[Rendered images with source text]
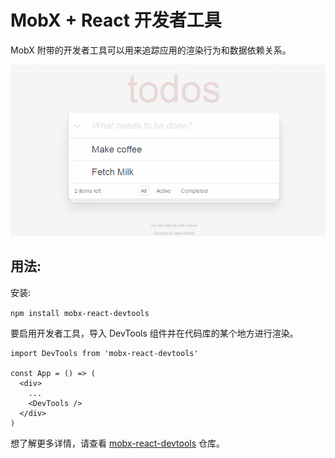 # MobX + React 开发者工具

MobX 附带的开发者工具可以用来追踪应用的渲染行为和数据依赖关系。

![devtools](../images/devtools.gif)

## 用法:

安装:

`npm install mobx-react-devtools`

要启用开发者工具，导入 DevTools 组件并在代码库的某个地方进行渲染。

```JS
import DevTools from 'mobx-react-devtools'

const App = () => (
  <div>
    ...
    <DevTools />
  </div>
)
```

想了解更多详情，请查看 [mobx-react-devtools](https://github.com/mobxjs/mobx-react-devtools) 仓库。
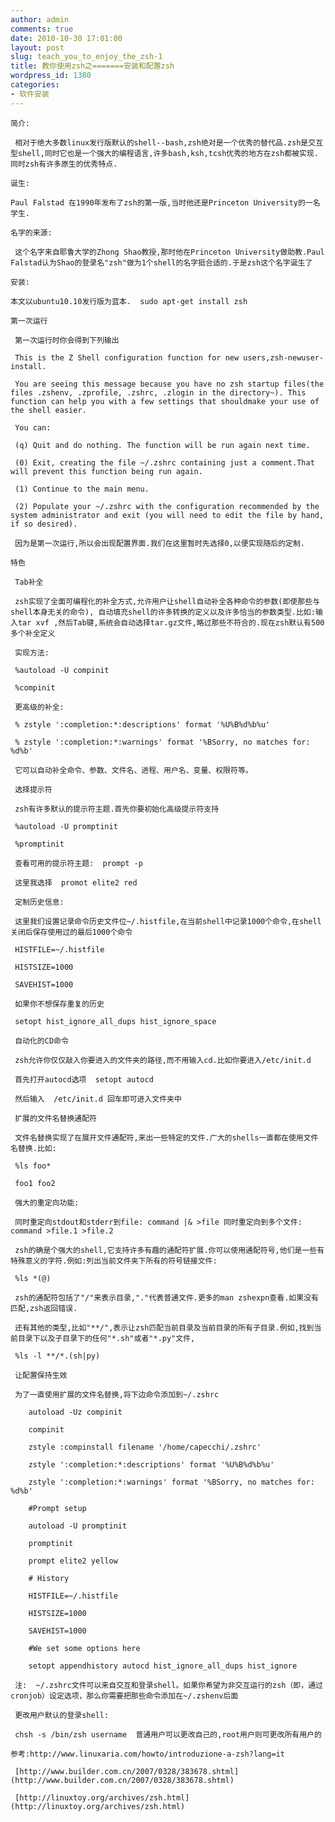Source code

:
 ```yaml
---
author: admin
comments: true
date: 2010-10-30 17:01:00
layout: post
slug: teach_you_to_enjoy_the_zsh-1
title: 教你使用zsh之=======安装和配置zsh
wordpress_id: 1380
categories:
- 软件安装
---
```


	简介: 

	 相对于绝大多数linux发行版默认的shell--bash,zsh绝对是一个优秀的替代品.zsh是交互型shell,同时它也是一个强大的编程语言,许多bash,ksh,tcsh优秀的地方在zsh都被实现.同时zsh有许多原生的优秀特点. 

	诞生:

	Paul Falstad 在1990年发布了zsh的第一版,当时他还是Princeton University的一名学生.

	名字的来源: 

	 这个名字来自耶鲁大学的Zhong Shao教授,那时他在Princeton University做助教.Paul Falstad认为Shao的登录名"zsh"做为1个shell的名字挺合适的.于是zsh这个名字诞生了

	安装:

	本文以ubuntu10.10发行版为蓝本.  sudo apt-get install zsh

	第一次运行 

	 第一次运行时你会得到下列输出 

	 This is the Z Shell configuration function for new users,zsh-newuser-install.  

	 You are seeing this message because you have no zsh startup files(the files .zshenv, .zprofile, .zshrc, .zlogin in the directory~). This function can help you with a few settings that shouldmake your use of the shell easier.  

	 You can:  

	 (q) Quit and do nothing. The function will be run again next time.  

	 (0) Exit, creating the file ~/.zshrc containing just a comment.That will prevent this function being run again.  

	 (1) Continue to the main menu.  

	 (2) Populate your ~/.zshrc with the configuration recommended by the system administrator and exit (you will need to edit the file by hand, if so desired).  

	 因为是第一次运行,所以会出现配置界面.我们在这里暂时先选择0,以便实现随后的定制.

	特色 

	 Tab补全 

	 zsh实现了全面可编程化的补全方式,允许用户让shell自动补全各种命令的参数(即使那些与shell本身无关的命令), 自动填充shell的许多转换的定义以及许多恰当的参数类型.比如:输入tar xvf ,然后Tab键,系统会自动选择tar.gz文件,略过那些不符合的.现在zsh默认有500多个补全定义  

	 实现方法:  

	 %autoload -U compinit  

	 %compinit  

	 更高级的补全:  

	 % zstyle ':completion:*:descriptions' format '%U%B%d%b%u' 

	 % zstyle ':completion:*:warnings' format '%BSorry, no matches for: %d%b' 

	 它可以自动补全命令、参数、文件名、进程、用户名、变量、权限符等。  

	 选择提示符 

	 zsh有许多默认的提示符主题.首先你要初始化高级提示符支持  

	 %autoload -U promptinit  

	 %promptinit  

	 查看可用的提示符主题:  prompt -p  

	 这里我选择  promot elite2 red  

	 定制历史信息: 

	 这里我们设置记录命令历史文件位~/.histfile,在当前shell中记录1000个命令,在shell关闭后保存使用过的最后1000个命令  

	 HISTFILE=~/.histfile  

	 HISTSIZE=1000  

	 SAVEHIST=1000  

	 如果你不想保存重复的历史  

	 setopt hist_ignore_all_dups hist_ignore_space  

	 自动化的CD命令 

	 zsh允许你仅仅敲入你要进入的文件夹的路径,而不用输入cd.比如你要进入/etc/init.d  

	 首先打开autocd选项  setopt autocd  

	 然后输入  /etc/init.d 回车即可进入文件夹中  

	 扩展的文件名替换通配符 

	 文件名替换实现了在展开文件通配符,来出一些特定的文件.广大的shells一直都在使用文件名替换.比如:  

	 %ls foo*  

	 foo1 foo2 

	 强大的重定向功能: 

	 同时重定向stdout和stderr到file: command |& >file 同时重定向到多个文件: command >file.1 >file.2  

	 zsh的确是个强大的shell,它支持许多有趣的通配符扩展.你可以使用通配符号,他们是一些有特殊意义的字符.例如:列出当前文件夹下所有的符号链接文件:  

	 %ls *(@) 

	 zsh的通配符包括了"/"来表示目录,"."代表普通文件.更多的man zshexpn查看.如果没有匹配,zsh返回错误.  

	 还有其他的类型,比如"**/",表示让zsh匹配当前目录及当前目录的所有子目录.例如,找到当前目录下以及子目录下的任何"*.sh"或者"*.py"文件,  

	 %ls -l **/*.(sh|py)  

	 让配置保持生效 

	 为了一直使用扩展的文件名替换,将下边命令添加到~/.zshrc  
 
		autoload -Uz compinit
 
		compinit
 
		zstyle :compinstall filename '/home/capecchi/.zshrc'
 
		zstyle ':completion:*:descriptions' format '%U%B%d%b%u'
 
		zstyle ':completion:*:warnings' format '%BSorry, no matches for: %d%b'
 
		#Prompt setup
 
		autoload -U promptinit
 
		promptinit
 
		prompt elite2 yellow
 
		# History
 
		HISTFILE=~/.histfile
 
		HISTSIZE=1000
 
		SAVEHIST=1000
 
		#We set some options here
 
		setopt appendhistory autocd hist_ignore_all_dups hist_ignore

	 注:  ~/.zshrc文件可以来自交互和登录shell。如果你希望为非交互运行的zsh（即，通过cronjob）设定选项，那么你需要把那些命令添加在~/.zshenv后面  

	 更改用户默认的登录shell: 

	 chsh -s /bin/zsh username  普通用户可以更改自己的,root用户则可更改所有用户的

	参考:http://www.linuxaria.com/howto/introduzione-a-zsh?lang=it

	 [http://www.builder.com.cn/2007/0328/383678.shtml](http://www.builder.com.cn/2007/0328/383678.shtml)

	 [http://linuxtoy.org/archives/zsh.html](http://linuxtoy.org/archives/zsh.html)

**Task details**
Return an exact copy of the data above, apart from any pictures.

**Problem solution**
 # MobX + React 开发者工具

MobX 附带的开发者工具可以用来追踪应用的渲染行为和数据依赖关系。

![devtools](../images/devtools.gif)

## 用法:

安装:

`npm install mobx-react-devtools`

要启用开发者工具，导入 DevTools 组件并在代码库的某个地方进行渲染。

```JS
import DevTools from 'mobx-react-devtools'

const App = () => (
  <div>
    ...
    <DevTools />
  </div>
)
```

想了解更多详情，请查看 [mobx-react-devtools](https://github.com/mobxjs/mobx-react-devtools) 仓库。
Source code

:
 ```yaml
---
author: admin
comments: true
date: 2010-10-30 17:01:00
layout: post
slug: teach_you_to_enjoy_the_zsh-1
title: 教你使用zsh之=======安装和配置zsh
wordpress_id: 1380
categories:
- 软件安装
---
```


	简介: 

	 相对于绝大多数linux发行版默认的shell--bash,zsh绝对是一个优秀的替代品.zsh是交互型shell,同时它也是一个强大的编程语言,许多bash,ksh,tcsh优秀的地方在zsh都被实现.同时zsh有许多原生的优秀特点. 

	诞生:

	Paul Falstad 在1990年发布了zsh的第一版,当时他还是Princeton University的一名学生.

	名字的来源: 

	 这个名字来自耶鲁大学的Zhong Shao教授,那时他在Princeton University做助教.Paul Falstad认为Shao的登录名"zsh"做为1个shell的名字挺合适的.于是zsh这个名字诞生了

	安装:

	本文以ubuntu10.10发行版为蓝本.  sudo apt-get install zsh

	第一次运行 

	 第一次运行时你会得到下列输出 

	 This is the Z Shell configuration function for new users,zsh-newuser-install.  

	 You are seeing this message because you have no zsh startup files(the files .zshenv, .zprofile, .zshrc, .zlogin in the directory~). This function can help you with a few settings that shouldmake your use of the shell easier.  

	 You can:  

	 (q) Quit and do nothing. The function will be run again next time.  

	 (0) Exit, creating the file ~/.zshrc containing just a comment.That will prevent this function being run again.  

	 (1) Continue to the main menu.  

	 (2) Populate your ~/.zshrc with the configuration recommended by the system administrator and exit (you will need to edit the file by hand, if so desired).  

	 因为是第一次运行,所以会出现配置界面.我们在这里暂时先选择0,以便实现随后的定制.

	特色 

	 Tab补全 

	 zsh实现了全面可编程化的补全方式,允许用户让shell自动补全各种命令的参数(即使那些与shell本身无关的命令), 自动填充shell的许多转换的定义以及许多恰当的参数类型.比如:输入tar xvf ,然后Tab键,系统会自动选择tar.gz文件,略过那些不符合的.现在zsh默认有500多个补全定义  

	 实现方法:  

	 %autoload -U compinit  

	 %compinit  

	 更高级的补全:  

	 % zstyle ':completion:*:descriptions' format '%U%B%d%b%u' 

	 % zstyle ':completion:*:warnings' format '%BSorry, no matches for: %d%b' 

	 它可以自动补全命令、参数、文件名、进程、用户名、变量、权限符等。  

	 选择提示符 

	 zsh有许多默认的提示符主题.首先你要初始化高级提示符支持  

	 %autoload -U promptinit  

	 %promptinit  

	 查看可用的提示符主题:  prompt -p  

	 这里我选择  promot elite2 red  

	 定制历史信息: 

	 这里我们设置记录命令历史文件位~/.histfile,在当前shell中记录1000个命令,在shell关闭后保存使用过的最后1000个命令  

	 HISTFILE=~/.histfile  

	 HISTSIZE=1000  

	 SAVEHIST=1000  

	 如果你不想保存重复的历史  

	 setopt hist_ignore_all_dups hist_ignore_space  

	 自动化的CD命令 

	 zsh允许你仅仅敲入你要进入的文件夹的路径,而不用输入cd.比如你要进入/etc/init.d  

	 首先打开autocd选项  setopt autocd  

	 然后输入  /etc/init.d 回车即可进入文件夹中  

	 扩展的文件名替换通配符 

	 文件名替换实现了在展开文件通配符,来出一些特定的文件.广大的shells一直都在使用文件名替换.比如:  

	 %ls foo*  

	 foo1 foo2 

	 强大的重定向功能: 

	 同时重定向stdout和stderr到file: command |& >file 同时重定向到多个文件: command >file.1 >file.2  

	 zsh的确是个强大的shell,它支持许多有趣的通配符扩展.你可以使用通配符号,他们是一些有特殊意义的字符.例如:列出当前文件夹下所有的符号链接文件:  

	 %ls *(@) 

	 zsh的通配符包括了"/"来表示目录,"."代表普通文件.更多的man zshexpn查看.如果没有匹配,zsh返回错误.  

	 还有其他的类型,比如"**/",表示让zsh匹配当前目录及当前目录的所有子目录.例如,找到当前目录下以及子目录下的任何"*.sh"或者"*.py"文件,  

	 %ls -l **/*.(sh|py)  

	 让配置保持生效 

	 为了一直使用扩展的文件名替换,将下边命令添加到~/.zshrc  
 
		autoload -Uz compinit
 
		compinit
 
		zstyle :compinstall filename '/home/capecchi/.zshrc'
 
		zstyle ':completion:*:descriptions' format '%U%B%d%b%u'
 
		zstyle ':completion:*:warnings' format '%BSorry, no matches for: %d%b'
 
		#Prompt setup
 
		autoload -U promptinit
 
		promptinit
 
		prompt elite2 yellow
 
		# History
 
		HISTFILE=~/.histfile
 
		HISTSIZE=1000
 
		SAVEHIST=1000
 
		#We set some options here
 
		setopt appendhistory autocd hist_ignore_all_dups hist_ignore

	 注:  ~/.zshrc文件可以来自交互和登录shell。如果你希望为非交互运行的zsh（即，通过cronjob）设定选项，那么你需要把那些命令添加在~/.zshenv后面  

	 更改用户默认的登录shell: 

	 chsh -s /bin/zsh username  普通用户可以更改自己的,root用户则可更改所有用户的

	参考:http://www.linuxaria.com/howto/introduzione-a-zsh?lang=it

	 [http://www.builder.com.cn/2007/0328/383678.shtml](http://www.builder.com.cn/2007/0328/383678.shtml)

	 [http://linuxtoy.org/archives/zsh.html](http://linuxtoy.org/archives/zsh.html)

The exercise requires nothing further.